As already explained on this blog (se, e.g., here and here), network effects arise when the users of a solution (product, service, platform, …) care about participation and usage decisions of other users when taking their own decision. Network effects are positive if the value of the solution for each user increases the more users there are.

In the current economic and management literature, it is customary to distinguish between two categories of network effects, according to whether the users whose decisions influence one another belong to a unique group or to separate groups. If all users belong to a unique group, network effects are said to be ‘within-group‘: more usage within the group directly affects each group member; communication devices are the prototypical example. But there are also many environments in which users in one group mainly care about the participation of users belonging to another group. This is so on many digital platforms: BlaBlaCar’s value for drivers increases when more passengers use the platform, and vice versa; similarly,  authors on this blog enjoy a larger audience and we hope that you, readers, enjoy a larger set of authors. In these situations, network effects are said to be ‘cross-group‘.

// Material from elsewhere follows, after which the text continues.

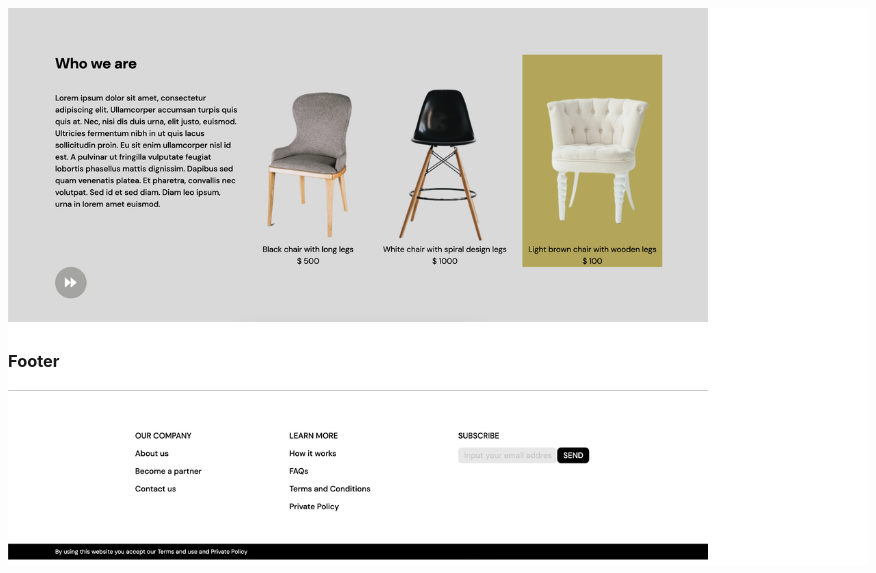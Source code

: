 <img src='./public/img/screenshots/whowearehover.png' width='700'>

### Footer

<img src='./public/img/screenshots/footer.png' width='700'>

The previous examples suggest that there is a clear dividing line between these two types of network effects. However, there exist many environments in which it may be tricky to determine whether the users of a platform belong to the same group or whether they should be split into separate groups. The objective of this post is to illustrate why it may be difficult to categorise network effects, and to discuss why it does—or does not—matter.

Who’s calling?

Telecommunication networks provide a nice illustration of the difficulty to draw a clear line between within- and cross-group network effects. Most of the economic literature on telecommunication networks assumes, for simplicity, uniform calling patterns, i.e., an equal likelihood for each subscriber to call and be called by any other subscriber.1  This assumption of fully symmetric participants implies a single group exhibiting within-group network effects. Another simplifying assumption would be to consider that some people only make calls, while others only receive calls (e.g., restaurants and customers who want to order for delivery or make a reservation); in that case, there would be two distinct groups, with only cross-group network effects. The reality is naturally somewhere between these two extremes: subscribers are heterogeneous in their propensity both to make calls and to receive calls. Moreover, calling patterns are largely reported to be nonuniform: most subscribers have a ‘calling circle’, i.e., a subset of subscribers with whom they interact more frequently than with others.2 Seen from an individual subscriber’s perspective, network effects are then mostly within-group (i.e., inside the calling circle), cross-group network effects (i.e., outside the calling circle) being relatively limited; yet, each subscriber makes a different distinction between the two types of network effects as calling circles differ.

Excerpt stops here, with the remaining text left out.